DO YOU WANT TO KNOW WHAT YOU ARE?
That’s not something you hear every day?
Do you want to know what you are?
A dozen thoughts go through my head?
Do you want to know what you are?
Is that a derivative of I know you are but what am I?
Or you are what you think you are?
The thought of what I am is interesting.
A million thoughts rush through my mind. I think about that night with a beaker to my lips. I wonder if the toothpaste sabotaged the sample? I wonder if my test tube got switched with Brad Pitt’s or perhaps a cocker spaniel. I wonder if I’m from England like my mom has always said. Oh how Jolly that would be? But I have such wonderful teeth. How can that even be? I wonder if I’m from Ireland? I do enjoy a good sip of whiskey and I can sunburn with the best of them. I wonder if I’m Eastern European like my dad has always said. I wonder if I have any African in me. I think I can dance and I have always had a thing for hippos and the word Serengeti.
“Yes. I want to know what I am,” I reply sheepishly.
She smiles as she opens the email and reads it to me.

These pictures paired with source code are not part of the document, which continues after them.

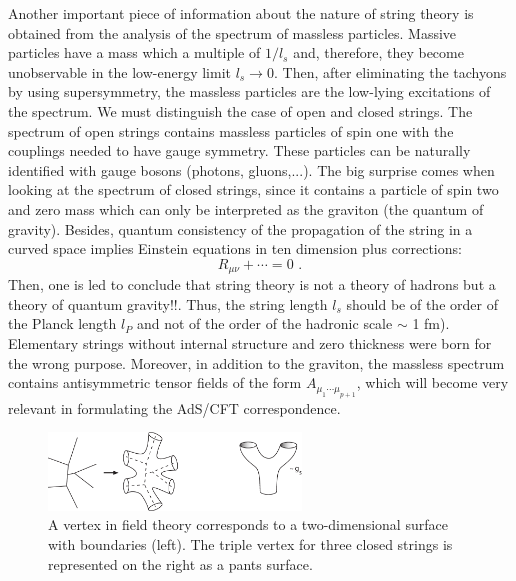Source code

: \documentclass[12pt,notitlepage,a4paper]{article}
\newcommand{\beq}{\begin{equation}}
\newcommand{\eeq}{\end{equation}}
\begin{document}
Another important piece of information about the nature of string theory is obtained from the analysis of the spectrum of massless particles. Massive particles have a mass which a multiple of $1/l_s$ and, therefore, they become unobservable in the low-energy limit $l_s\to 0$. Then, after eliminating the tachyons by using supersymmetry, the massless particles are the low-lying excitations of the spectrum. We must distinguish the case of open and closed strings. The spectrum of open strings contains massless particles of spin one with the couplings needed to have gauge symmetry. These particles can be naturally identified with gauge bosons (photons, gluons,...). The big surprise comes when looking at the spectrum of  closed strings, since  it contains a particle of spin two and zero mass which can only be interpreted as the graviton (the quantum of gravity). Besides, quantum consistency of the propagation of the string in a curved space implies Einstein equations in ten dimension plus corrections:
\beq
R_{\mu\nu}+\cdots=0\,\,.
\eeq
Then, one is led to conclude that string theory is not a theory of hadrons but a  theory of quantum gravity!!.  Thus, the string length $l_s$ should be of the order of the Planck length $l_P$ and not of the order of the hadronic scale $\sim$ 1 fm).  Elementary strings without internal structure and zero thickness were born for the wrong purpose. Moreover, in addition to the graviton, the massless spectrum contains antisymmetric tensor fields of the form $A_{\mu_1\cdots\mu_{p+1}}$, which will become very relevant in formulating the AdS/CFT correspondence. 

\begin{figure}[ht]
\center
\includegraphics[width=0.6\textwidth]{Pant2.pdf}
\caption{A vertex in field theory corresponds to a two-dimensional surface with boundaries (left). The triple vertex for three closed strings is represented  on the right as a pants surface. } 
\label{thick_and_triple_vertex}
\end{figure}
\end{document}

I am 99% European, she says.
I am 41% from Poland and Czechoslovakia and Hungary.
I am 22% from Ireland.
I am 17% from England.
I am 5% from Western Europe.
I’m apparently a little bit country and a little bit rock and roll.
Am I surprised?
Perhaps by the amount of Irish? My mother always told me we were English.

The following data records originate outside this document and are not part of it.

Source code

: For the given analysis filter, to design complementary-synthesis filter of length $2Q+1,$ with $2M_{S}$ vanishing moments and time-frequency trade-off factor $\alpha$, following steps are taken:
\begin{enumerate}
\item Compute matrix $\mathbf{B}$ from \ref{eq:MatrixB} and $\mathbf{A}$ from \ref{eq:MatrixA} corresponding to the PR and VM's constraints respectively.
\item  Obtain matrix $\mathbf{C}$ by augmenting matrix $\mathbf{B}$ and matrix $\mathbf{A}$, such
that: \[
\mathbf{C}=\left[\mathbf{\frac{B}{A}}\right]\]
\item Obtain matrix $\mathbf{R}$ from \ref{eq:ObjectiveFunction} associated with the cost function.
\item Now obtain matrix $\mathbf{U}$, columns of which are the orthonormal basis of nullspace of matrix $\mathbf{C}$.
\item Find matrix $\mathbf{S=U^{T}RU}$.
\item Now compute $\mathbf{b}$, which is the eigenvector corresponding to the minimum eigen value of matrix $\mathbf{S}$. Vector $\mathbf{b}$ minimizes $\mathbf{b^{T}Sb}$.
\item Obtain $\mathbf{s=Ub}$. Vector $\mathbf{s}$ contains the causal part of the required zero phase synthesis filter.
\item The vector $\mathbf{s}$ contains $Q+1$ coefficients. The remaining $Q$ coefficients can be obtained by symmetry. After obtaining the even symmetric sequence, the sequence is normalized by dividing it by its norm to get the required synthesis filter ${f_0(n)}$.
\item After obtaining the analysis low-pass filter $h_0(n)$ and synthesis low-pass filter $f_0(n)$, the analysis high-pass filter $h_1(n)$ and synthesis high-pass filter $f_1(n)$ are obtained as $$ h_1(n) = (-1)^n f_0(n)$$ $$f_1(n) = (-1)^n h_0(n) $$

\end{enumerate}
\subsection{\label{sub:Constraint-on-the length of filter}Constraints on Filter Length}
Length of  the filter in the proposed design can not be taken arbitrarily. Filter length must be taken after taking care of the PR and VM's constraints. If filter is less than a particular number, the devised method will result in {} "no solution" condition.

“We are from Great Britain,” she would say proudly, almost with a regal accent.
“What about Ireland mom?”
“Not much Irish,” she would say as if the Irish are a bunch of potato famine lunes.
Well, mom, if this was the Gong Show of DNA results, mom would get gonged.
Sorry mom. Apparently we come from a long line of Western Irish Potato famine refugees.
and 5% of my spit is from Germany and France and the genetic landfill of existence.
And that leaves 15% of whatever? That’s a lot of DNA to go unknown, but that’s what they say. I guess my spit didn’t have enough oomph! Perhaps that 15% is the primordial ooze? Perhaps that is the swamp gas, or the bug eyed blood lines of miscreants?
15% of ancestry leaves a lot of unknown.
Interestingly, the results say I am from Jewish descent in Eastern Europe. But it does not say I am from Catholic or Protestant descent in Ireland and England.
That sounds racist to me.
I have no menorahs or dradels in my house, yet I have a garbage bag stuffed with Christmas lights and 3 Christmas tree stands in my garage.
Go figure!
The Ancestry web site immediately tells me that I have direct links to over a 1,000 other people, most notably 4th and 5th cousins. I immediately find this prospect interesting. These are real people who emanate from the same genetic constellation as me.
Perhaps Einstein had a one night stand in a German brothel. Could I have a little E=MC2 flowing through my blood?
Doubtful!
“Maybe our ancestors dated,” the girlfriend says laughing. She shows me her bloodlines that have strong ties to Ireland.
She’s a potato famine girl too.
It’s not impossible that her clan and my clan either fought or made love in the 1500’s.
That would make us kissing cousins of the 5th or 6th kind.
“Yuk,” one of us says.
Yuk is right.
DNA is messy business. There’s no hiding from it. It starts with spit and ends up in the realization that I have no blood lines connected to Kunta Kinte. I am disappointed. But ancestry is what it is.
Perhaps this year I will get a menorah and learn to eat gefilte fish. Perhaps I will just buy a keg of Killian’s Red and drink till I go blind.
Twice baked potatoes and grog anyone?